In summary, the experimental results show that both the NDI-PI and the NDI-DO schemes worked well to stabilize and control the attitude of the aircraft model in the wind tunnel tests. The NDI-DO scheme demonstrated slightly improved tracking performance than the NDI-PI scheme in the presence of the disturbances in the experimental setup.

6. Conclusions

In this paper, the dynamic inversion based disturbance rejection control schemes were designed and subsequent flight tests in the wind tunnel were carried out for a tailless aircraft model. An overview of the aircraft model and the experimental setup was provided. A comprehensive nonlinear mathematical model related to the flight dynamics of the aircraft model supported with a 3-DOF rig in the wind tunnel was derived and then rewritten in the form of a nonlinear affine system. A baseline NDI controller was designed to stabilize and control the aircraft attitude, which was further augmented with a disturbance observer to reject the lumped disturbances. In the presence of actuator saturation, an anti-windup modification was made to the disturbance observer. The simulation results show that the robustness of the disturbance observer augmented controllers was superior to the baseline NDI controller, and the anti-windup modified disturbance observer helped to recover the control performance from the actuator saturation. Finally, flight tests were successfully conducted in the wind tunnel setup showing that the experimental results agreed well with the simulations under the control of the NDI-DO scheme, which demonstrated superior tracking and robust performance than the NDI-PI scheme. However, the NDI-AW controller was not implemented and tested due to the absence of sensors for the actual surface deflections.

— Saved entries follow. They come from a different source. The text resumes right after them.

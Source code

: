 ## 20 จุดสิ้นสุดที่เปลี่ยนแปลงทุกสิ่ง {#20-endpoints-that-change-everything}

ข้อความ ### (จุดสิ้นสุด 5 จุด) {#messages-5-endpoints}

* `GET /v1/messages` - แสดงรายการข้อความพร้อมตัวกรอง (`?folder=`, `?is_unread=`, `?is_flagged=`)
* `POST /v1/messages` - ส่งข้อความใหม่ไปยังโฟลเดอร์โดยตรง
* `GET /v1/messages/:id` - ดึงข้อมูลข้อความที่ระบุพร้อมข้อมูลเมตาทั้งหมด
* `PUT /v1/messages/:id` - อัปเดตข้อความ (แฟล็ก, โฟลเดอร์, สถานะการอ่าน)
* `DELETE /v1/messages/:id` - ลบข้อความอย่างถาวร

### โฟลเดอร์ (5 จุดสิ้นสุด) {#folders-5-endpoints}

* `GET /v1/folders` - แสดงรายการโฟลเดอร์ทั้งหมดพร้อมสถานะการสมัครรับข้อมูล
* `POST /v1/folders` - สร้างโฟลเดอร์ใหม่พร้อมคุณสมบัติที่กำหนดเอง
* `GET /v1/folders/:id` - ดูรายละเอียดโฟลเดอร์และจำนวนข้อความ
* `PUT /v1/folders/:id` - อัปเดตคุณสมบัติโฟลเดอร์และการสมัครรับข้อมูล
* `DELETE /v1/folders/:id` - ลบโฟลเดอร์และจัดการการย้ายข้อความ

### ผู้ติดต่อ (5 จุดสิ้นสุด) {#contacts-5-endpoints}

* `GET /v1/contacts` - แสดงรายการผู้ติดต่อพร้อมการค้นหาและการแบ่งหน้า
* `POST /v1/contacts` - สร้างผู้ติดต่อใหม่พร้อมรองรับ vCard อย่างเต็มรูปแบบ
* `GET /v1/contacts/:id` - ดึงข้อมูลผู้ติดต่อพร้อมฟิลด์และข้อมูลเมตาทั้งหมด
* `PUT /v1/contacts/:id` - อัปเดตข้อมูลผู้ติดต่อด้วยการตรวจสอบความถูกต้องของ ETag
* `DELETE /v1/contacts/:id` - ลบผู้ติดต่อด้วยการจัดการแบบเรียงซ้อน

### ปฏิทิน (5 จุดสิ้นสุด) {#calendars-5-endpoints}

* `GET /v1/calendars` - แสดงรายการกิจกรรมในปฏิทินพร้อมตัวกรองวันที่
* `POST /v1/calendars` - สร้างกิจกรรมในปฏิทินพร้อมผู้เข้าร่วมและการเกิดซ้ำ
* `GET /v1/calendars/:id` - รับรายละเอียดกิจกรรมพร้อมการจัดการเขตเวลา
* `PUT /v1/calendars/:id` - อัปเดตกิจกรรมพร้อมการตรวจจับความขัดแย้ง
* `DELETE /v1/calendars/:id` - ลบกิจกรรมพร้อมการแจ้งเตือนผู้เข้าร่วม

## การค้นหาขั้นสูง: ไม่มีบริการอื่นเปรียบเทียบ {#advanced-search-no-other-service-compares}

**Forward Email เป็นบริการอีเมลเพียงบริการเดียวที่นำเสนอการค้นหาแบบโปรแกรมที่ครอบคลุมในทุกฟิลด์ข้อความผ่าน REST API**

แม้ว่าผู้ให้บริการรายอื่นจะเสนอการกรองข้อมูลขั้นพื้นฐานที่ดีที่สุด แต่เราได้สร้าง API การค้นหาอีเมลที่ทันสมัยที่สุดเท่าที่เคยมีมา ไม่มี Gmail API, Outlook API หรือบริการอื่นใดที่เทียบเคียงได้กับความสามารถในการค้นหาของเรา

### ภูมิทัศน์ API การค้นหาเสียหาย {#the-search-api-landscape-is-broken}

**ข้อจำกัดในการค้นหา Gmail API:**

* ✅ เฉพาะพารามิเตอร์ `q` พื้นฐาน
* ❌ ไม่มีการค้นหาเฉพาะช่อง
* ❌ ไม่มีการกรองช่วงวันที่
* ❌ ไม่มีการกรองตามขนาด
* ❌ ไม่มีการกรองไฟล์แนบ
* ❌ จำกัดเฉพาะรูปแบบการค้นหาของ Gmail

To the authors’ knowledge, this is the first realistic tailless aircraft model application and real-time implementation of the NDI-DO scheme to validate the effectiveness of the disturbance rejection NDI control method in the wind tunnel. It is shown that the NDI-DO scheme performed better than the NDI-PI scheme in the presence of high-level disturbances. The NDI-AW scheme shows the prospective closed-loop performance recovering from the actuator saturations, which will be implemented and validated via the wind-tunnel flight tests in the future.